THE MINISTER OF CITIZENSHIP AND IMMIGRATION

Respondent

JUDGMENT AND REASONS

[1] On this application for judicial review, the applicant seeks to set aside a decision by a senior immigration officer dated June 24, 2020, made under subsection 25(1) of the Immigration and Refugee Protection Act, SC 2001, c 27 (the “IRPA”). The applicant filed an application for permanent residence from within Canada on humanitarian and compassionate (“H&C”) grounds.

[2] The officer decided that an exemption from the requirement to apply for permanent residence from outside Canada would not be granted on H&C grounds. The applicant contends that the officer’s decision should be set aside because it is unreasonable, applying the principles in Canada (Minister of Citizenship and Immigration) v Vavilov, 2019 SCC 65.

[3] For the reasons below, I agree that the decision was unreasonable on Vavilov principles. The application will therefore be allowed.

I. Facts and Events Leading to this Application

[4] The applicant is a citizen of Sri Lanka. She is a 63 years old Tamil woman from the northern part of that country. Her husband disappeared in 1990 during the country’s civil war and is presumed dead. She has one child, who is a Canadian citizen and resides in Brampton, Ontario. She has three grandchildren, two of whom were born before the application was filed.

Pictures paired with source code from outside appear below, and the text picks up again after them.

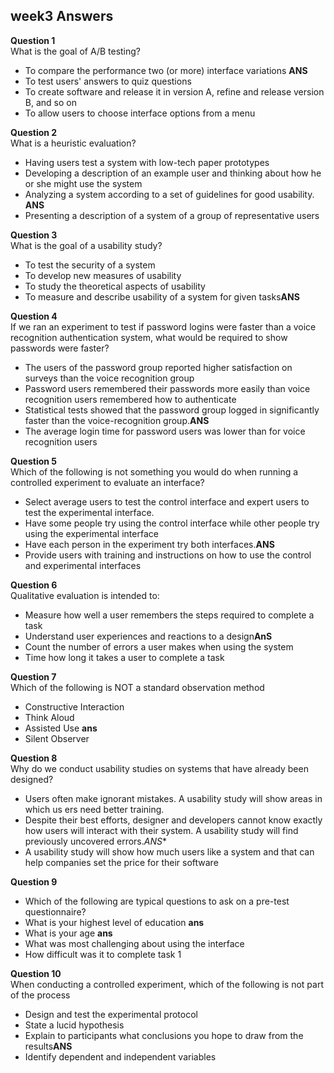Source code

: ## week3 Answers

**Question 1**  
What is the goal of A/B testing?  
- To compare the performance two (or more) interface variations **ANS**  
- To test users' answers to quiz questions  
- To create software and release it in version A, refine and release version B, and so on  
- To allow users to choose interface options from a menu   

**Question 2**  
What is a heuristic evaluation?  
- Having users test a system with low-tech paper prototypes  
- Developing a description of an example user and thinking about how he or she might use the system  
- Analyzing a system according to a set of guidelines for good usability. **ANS**  
- Presenting a description of a system of a group of representative users  

**Question 3**  
What is the goal of a usability study?  
- To test the security of a system  
- To develop new measures of usability  
- To study the theoretical aspects of usability  
- To measure and describe usability of a system for given tasks**ANS**  

**Question 4**  
If we ran an experiment to test if password logins were faster than a voice recognition authentication system, what would be required to show passwords were faster?  
- The users of the password group reported higher satisfaction on surveys than the voice recognition group  
- Password users remembered their passwords more easily than voice recognition users remembered how to authenticate  
- Statistical tests showed that the password group logged in significantly faster than the voice-recognition group.**ANS**  
- The average login time for password users was lower than for voice recognition users  

**Question 5**  
Which of the following is not something you would do when running a controlled experiment to evaluate an interface?  
- Select average users to test the control interface and expert users to test the experimental interface.  
- Have some people try using the control interface while other people try using the experimental interface  
- Have each person in the experiment try both interfaces.**ANS**  
- Provide users with training and instructions on how to use the control and experimental interfaces  

**Question 6**  
Qualitative evaluation is intended to:  
- Measure how well a user remembers the steps required to complete a task  
- Understand user experiences and reactions to a design**AnS**  
- Count the number of errors a user makes when using the system  
- Time how long it takes a user to complete a task  

**Question 7**  
Which of the following is NOT a standard observation method  
- Constructive Interaction  
- Think Aloud  
- Assisted Use **ans**  
- Silent Observer  

**Question 8**  
Why do we conduct usability studies on systems that have already been designed?  
- Users often make ignorant mistakes. A usability study will show areas in which us ers need better training.  
- Despite their best efforts, designer and developers cannot know exactly how users will interact with their system. A usability study will find previously uncovered errors.*ANS**   
- A usability study will show how much users like a system and that can help companies set the price for their software  

**Question 9**  
- Which of the following are typical questions to ask on a pre-test questionnaire?  
- What is your highest level of education **ans**  
- What is your age **ans**  
- What was most challenging about using the interface  
- How difficult was it to complete task 1  

**Question 10**  
When conducting a controlled experiment, which of the following is not part of the process  
- Design and test the experimental protocol  
- State a lucid hypothesis  
- Explain to participants what conclusions you hope to draw from the results**ANS**  
- Identify dependent and independent variables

[5] On August 24, 2013, the applicant entered Canada on a “super visa” and remained in Canada on valid temporary status. Since arriving in Canada in 2013, she has lived with her daughter, son-in-law and their children (born in 2012, 2014 and 2018). Her daughter and son-in-law are employed full-time outside of the home. Both filed letters of support, and a joint letter of support, with the application.

[6] On September 26, 2018, the applicant submitted an application for permanent residence in Canada, relying in part on the hardship, discrimination and country conditions she would face if she returned to Sri Lanka given her age, gender, marital status (a widow, who would live alone on her return), family status (one child, in Canada), Tamil ethnicity and residence in northern Sri Lanka. In addition, she relied on the best interests of the children (“BIOC”).

II. The Decision under Review

[7] The officer who refused her application considered the following factors in the decision: degree of establishment in Canada; hardship in Sri Lanka; best interests of the children; alternative immigration programs; and return to country of nationality. I will refer to the officer’s findings only as necessary to explain the reasons for my decision.

[8] The application for H&C relief focused considerably on the hardship the applicant expected to suffer as a Tamil war widow who would live alone on her return to Sri Lanka.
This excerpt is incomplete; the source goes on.